**Instructions to follow**
Reproduce all lines of the listing below in which the word "more" occurs.

**Data extracts**
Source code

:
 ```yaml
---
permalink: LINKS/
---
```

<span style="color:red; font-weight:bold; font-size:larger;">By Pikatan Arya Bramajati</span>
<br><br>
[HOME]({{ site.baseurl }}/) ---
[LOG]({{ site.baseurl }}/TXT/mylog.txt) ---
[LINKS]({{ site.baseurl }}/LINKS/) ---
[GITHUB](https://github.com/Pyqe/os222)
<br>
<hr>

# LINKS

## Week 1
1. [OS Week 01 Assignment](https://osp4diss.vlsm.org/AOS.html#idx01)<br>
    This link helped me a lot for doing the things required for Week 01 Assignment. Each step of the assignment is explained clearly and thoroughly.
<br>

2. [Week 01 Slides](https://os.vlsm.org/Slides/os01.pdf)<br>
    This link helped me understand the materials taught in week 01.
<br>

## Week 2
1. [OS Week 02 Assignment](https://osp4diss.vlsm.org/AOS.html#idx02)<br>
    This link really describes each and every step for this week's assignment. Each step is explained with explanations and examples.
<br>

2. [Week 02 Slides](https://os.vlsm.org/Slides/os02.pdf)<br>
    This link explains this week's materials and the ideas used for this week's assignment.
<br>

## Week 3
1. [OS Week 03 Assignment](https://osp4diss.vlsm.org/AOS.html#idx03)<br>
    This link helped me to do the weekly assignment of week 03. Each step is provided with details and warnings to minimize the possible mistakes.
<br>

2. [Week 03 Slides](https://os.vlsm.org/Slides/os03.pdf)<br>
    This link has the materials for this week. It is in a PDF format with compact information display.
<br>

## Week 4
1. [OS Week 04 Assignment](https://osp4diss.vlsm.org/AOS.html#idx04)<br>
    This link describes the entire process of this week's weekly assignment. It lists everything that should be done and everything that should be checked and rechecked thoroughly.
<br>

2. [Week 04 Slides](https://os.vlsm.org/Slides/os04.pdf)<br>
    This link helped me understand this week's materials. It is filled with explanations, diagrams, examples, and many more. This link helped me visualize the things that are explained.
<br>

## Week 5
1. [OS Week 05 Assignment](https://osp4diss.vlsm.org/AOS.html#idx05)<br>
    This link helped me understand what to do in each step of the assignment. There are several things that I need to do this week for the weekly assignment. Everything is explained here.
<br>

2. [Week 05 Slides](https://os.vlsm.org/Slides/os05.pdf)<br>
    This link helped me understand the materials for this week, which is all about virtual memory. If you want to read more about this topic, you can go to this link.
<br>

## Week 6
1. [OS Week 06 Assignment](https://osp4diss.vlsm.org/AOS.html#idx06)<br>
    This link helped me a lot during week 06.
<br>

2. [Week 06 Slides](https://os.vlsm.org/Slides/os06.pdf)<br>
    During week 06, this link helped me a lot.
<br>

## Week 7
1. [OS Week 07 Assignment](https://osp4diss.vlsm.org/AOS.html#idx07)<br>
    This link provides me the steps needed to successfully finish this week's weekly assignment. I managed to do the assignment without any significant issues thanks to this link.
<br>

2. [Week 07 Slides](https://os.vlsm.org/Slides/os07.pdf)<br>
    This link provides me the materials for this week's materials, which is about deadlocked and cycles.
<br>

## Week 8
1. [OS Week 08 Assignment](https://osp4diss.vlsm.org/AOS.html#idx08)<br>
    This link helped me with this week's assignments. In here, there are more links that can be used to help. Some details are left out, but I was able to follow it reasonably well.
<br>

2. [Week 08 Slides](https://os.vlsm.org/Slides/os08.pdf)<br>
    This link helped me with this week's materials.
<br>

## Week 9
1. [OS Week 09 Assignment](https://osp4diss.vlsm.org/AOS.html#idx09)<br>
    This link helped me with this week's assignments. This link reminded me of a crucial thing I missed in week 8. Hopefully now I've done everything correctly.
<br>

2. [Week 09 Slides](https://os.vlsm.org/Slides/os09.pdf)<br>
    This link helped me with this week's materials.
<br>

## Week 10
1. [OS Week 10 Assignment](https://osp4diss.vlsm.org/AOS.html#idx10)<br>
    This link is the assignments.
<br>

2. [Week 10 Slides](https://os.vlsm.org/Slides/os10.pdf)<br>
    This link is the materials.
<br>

**Solution to the problem**
    This link helped me understand this week's materials. It is filled with explanations, diagrams, examples, and many more. This link helped me visualize the things that are explained.
    This link helped me understand the materials for this week, which is all about virtual memory. If you want to read more about this topic, you can go to this link.
    This link helped me with this week's assignments. In here, there are more links that can be used to help. Some details are left out, but I was able to follow it reasonably well.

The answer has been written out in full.